Despite the comforting apparent timelessness of the social dispensation depicted in The Moving Finger, the harbingers of change are nevertheless present. There is an incipient feminism in the book, on at least three occasions. For example, the doctor’s sister permits herself an outburst to the narrator:

“You’re like all men—you dislike the idea of women competing. It is incredible to you that women should want a career. It was incredible to my parents. I was anxious to study for a doctor. They would not hear of paying the fees. But they paid them readily for [my brother]. Yet I should have made a better doctor than [he].”

The doctor’s sister is not an attractive character, any more than is Shylock, and yet her outburst is not without its rhetorical power.

There is also a depiction of the fateful reversal of sympathy by the educated upper-middle classes from the victim to the perpetrator of crime as a sign of superior sensibility. The vicar’s wife, Mrs. Dane Calthrop, says, “Poor thing, poor thing,” to the narrator after Mrs. Symmington’s death, only for us to realize that she is not referring to Mrs. Symmington. To whom is she referring, then?

“Don’t you realise—can’t you feel? Use your imagination. Think how desperately, violently unhappy anyone must be to sit down and write these things. How lonely, how cut off from human kind. Poisoned through and through, with a dark stream of poison that finds its outlet in this way . . . that black inward unhappiness – like a septic arm physically, all black and swollen. If you could cut it and let the poison out it would flow away harmlessly. Yes, poor soul, poor soul.”

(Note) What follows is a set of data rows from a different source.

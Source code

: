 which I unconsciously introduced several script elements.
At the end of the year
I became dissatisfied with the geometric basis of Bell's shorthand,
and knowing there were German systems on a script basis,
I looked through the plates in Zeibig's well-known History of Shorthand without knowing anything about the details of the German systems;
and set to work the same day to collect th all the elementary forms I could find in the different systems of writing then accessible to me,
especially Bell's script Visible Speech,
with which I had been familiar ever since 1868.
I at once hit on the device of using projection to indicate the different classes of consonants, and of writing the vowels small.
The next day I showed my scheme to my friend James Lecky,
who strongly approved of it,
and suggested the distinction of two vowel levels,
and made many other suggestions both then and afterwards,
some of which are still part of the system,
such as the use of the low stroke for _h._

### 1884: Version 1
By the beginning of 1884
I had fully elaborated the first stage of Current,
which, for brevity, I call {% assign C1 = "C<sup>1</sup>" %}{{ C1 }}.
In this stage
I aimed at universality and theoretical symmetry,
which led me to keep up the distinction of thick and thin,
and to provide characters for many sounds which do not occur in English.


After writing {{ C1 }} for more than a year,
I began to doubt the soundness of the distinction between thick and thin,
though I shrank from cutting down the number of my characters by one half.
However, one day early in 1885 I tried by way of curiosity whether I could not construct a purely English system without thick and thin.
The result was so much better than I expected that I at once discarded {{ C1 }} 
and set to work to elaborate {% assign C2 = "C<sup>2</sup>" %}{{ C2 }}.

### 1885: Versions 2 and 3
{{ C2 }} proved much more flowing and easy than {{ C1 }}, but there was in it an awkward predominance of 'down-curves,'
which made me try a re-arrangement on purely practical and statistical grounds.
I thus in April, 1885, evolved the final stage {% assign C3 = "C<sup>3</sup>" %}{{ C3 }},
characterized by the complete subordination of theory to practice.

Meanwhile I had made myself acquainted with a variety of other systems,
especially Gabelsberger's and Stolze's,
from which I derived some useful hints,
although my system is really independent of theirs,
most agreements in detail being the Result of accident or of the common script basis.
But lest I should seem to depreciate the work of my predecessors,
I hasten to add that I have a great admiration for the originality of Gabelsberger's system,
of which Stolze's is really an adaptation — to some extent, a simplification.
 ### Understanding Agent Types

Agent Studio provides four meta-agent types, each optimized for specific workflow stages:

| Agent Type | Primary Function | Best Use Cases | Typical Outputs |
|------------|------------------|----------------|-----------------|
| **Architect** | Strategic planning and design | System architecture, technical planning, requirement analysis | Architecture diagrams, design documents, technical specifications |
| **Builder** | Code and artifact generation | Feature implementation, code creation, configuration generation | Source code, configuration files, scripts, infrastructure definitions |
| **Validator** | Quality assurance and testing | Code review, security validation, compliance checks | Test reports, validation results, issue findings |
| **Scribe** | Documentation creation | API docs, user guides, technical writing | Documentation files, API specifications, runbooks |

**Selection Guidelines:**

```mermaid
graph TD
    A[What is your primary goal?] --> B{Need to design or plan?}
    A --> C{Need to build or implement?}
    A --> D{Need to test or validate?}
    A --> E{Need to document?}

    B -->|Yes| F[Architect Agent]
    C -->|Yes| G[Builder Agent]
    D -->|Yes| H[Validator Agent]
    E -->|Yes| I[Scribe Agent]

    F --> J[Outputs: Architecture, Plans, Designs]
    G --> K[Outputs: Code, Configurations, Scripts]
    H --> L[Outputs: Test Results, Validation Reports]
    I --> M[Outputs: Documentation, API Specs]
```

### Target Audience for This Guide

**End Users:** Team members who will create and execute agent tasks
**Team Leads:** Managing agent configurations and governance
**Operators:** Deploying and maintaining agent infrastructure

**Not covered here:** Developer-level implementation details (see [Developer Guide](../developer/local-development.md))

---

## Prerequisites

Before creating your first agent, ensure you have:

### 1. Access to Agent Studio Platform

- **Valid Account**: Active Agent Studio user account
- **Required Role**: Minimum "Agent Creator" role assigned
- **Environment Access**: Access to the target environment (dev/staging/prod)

Mrs. Dane Calthrop’s reaction to crime in the country town is that which predominates, at least in today’s intellectual circles. Yet here it is gently and humorously, if effectively, satirized by Agatha Christie.

I persuade myself, then, that I have not entirely wasted my time while under house arrest by indulging a taste for crime fiction, even if one of the books I selected for the honor of being read was not of the highest quality, or one of the author’s best.

A last reflection: one of the characters in the book, a servant, has such a terrible apprehension of evil that she is put off her appetite for seed-cake. Can evil have worse effects than that? Happy the land where it cannot.